— YOUR TASK —
Which lines run from the start of the data below to the line containing "Det ville også"? Set them down exactly, with none added.

(Saved entries)
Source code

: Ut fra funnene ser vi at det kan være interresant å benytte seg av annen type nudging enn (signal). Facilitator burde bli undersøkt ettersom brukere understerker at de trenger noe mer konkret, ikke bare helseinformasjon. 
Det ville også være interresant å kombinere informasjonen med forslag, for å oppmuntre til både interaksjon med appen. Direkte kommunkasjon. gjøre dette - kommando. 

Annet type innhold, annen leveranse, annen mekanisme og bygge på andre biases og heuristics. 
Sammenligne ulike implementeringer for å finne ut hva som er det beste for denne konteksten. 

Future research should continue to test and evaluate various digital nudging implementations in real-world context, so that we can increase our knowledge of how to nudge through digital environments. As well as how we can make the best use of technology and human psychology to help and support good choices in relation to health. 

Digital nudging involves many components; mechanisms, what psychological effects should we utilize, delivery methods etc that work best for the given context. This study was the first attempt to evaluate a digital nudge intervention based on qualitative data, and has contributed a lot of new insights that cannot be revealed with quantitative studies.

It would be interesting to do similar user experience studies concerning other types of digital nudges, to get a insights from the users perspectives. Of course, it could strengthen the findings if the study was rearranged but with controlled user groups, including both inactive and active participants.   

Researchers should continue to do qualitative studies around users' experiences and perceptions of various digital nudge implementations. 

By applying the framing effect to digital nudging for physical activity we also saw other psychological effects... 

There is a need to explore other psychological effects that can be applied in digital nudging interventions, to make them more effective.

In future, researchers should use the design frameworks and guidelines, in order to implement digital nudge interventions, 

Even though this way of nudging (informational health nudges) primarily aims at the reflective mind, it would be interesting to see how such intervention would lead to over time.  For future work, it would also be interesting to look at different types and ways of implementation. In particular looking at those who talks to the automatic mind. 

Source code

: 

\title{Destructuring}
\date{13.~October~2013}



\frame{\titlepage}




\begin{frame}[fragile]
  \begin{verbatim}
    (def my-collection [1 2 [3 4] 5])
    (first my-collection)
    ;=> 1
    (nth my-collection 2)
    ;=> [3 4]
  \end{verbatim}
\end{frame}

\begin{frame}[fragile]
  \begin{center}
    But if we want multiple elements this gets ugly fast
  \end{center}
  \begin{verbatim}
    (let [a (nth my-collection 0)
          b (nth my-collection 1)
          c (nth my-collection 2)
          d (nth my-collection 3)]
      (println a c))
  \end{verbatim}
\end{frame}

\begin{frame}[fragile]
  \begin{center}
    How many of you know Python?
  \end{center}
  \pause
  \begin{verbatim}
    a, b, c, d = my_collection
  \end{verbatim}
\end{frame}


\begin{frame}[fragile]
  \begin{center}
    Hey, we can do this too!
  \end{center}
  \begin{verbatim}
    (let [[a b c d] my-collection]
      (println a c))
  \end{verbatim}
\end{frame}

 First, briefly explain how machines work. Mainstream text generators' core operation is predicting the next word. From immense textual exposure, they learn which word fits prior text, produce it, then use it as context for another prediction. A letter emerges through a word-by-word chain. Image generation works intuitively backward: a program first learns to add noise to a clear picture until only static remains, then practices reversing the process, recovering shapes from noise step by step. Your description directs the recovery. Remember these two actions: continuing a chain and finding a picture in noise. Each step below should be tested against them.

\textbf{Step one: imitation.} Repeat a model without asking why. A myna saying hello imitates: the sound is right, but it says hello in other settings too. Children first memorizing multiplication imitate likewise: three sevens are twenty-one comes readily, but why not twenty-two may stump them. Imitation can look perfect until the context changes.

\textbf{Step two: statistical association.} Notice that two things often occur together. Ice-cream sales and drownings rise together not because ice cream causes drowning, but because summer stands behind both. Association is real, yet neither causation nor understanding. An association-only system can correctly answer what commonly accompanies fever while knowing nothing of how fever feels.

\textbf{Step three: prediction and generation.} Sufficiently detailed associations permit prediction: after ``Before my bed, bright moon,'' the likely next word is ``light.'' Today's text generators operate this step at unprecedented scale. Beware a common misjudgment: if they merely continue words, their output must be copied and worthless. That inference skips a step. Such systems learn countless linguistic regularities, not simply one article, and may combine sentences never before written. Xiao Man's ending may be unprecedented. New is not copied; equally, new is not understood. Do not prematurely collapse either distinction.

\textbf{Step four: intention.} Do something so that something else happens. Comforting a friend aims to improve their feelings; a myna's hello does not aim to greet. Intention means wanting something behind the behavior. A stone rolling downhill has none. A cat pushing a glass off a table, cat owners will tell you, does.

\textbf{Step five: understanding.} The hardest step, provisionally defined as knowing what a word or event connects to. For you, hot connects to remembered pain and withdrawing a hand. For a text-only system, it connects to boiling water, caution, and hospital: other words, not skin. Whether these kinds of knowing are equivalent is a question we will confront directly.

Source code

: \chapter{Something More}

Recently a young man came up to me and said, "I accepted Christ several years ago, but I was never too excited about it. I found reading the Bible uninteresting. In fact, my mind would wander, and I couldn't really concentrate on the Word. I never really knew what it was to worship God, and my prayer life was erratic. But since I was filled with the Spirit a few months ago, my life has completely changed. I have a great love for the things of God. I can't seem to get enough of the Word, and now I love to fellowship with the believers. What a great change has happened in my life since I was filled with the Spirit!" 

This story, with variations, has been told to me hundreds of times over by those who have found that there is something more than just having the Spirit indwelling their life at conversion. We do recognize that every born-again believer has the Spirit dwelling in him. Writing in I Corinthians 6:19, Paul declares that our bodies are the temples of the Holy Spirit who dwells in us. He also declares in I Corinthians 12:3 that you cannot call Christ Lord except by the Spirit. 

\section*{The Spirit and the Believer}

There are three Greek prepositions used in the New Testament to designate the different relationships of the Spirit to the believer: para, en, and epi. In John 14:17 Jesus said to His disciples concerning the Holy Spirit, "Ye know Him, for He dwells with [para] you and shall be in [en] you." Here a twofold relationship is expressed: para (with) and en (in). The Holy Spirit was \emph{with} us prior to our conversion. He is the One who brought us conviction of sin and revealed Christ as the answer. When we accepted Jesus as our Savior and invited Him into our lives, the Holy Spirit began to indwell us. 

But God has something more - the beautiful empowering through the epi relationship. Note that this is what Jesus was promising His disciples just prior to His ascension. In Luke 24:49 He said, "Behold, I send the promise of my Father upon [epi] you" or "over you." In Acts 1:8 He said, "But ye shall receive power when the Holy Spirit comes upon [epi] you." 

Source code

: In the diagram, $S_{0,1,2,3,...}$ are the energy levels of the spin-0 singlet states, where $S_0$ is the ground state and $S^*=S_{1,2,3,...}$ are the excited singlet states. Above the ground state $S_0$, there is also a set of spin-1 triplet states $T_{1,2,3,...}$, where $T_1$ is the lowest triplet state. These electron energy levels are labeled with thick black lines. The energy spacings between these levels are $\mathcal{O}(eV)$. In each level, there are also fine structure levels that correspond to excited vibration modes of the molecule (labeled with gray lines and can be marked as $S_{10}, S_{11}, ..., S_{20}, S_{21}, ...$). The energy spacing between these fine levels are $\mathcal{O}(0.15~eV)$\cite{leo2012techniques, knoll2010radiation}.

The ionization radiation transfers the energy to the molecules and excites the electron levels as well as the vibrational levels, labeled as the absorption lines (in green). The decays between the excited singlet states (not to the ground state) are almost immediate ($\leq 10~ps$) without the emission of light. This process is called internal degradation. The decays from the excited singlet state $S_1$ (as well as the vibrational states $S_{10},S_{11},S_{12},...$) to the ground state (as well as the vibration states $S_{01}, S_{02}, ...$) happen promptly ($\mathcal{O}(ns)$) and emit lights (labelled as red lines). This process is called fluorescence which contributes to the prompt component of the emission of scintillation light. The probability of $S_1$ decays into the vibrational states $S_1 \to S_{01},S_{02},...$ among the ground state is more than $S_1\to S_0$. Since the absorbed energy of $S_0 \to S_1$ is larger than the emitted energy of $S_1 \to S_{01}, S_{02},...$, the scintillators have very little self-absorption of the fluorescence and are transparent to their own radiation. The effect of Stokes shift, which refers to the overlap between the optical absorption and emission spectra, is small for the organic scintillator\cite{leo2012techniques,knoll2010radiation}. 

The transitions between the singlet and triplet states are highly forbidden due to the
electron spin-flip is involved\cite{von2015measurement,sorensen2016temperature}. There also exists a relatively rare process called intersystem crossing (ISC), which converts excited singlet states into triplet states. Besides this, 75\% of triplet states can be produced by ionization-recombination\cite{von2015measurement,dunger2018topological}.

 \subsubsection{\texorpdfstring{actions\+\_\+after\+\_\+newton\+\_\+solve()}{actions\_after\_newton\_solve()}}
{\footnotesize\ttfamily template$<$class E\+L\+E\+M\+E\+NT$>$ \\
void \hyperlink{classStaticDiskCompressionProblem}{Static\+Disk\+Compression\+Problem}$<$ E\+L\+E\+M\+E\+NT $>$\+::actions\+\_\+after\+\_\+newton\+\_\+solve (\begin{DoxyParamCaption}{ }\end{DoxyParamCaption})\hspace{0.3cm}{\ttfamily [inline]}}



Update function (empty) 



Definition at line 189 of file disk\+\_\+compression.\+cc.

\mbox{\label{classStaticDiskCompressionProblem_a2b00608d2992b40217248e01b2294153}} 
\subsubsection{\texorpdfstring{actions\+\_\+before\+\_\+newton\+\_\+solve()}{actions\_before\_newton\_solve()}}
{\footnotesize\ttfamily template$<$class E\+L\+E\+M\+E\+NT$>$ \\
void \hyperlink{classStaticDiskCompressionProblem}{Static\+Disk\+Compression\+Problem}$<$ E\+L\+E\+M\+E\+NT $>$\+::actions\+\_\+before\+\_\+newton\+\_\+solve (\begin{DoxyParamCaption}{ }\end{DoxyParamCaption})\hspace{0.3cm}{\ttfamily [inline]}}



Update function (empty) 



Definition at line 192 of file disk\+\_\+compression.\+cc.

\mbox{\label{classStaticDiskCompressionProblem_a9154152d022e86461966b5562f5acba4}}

— YOUR RESPONSE —
Source code

: Ut fra funnene ser vi at det kan være interresant å benytte seg av annen type nudging enn (signal). Facilitator burde bli undersøkt ettersom brukere understerker at de trenger noe mer konkret, ikke bare helseinformasjon. 
Det ville også være interresant å kombinere informasjonen med forslag, for å oppmuntre til både interaksjon med appen. Direkte kommunkasjon. gjøre dette - kommando. 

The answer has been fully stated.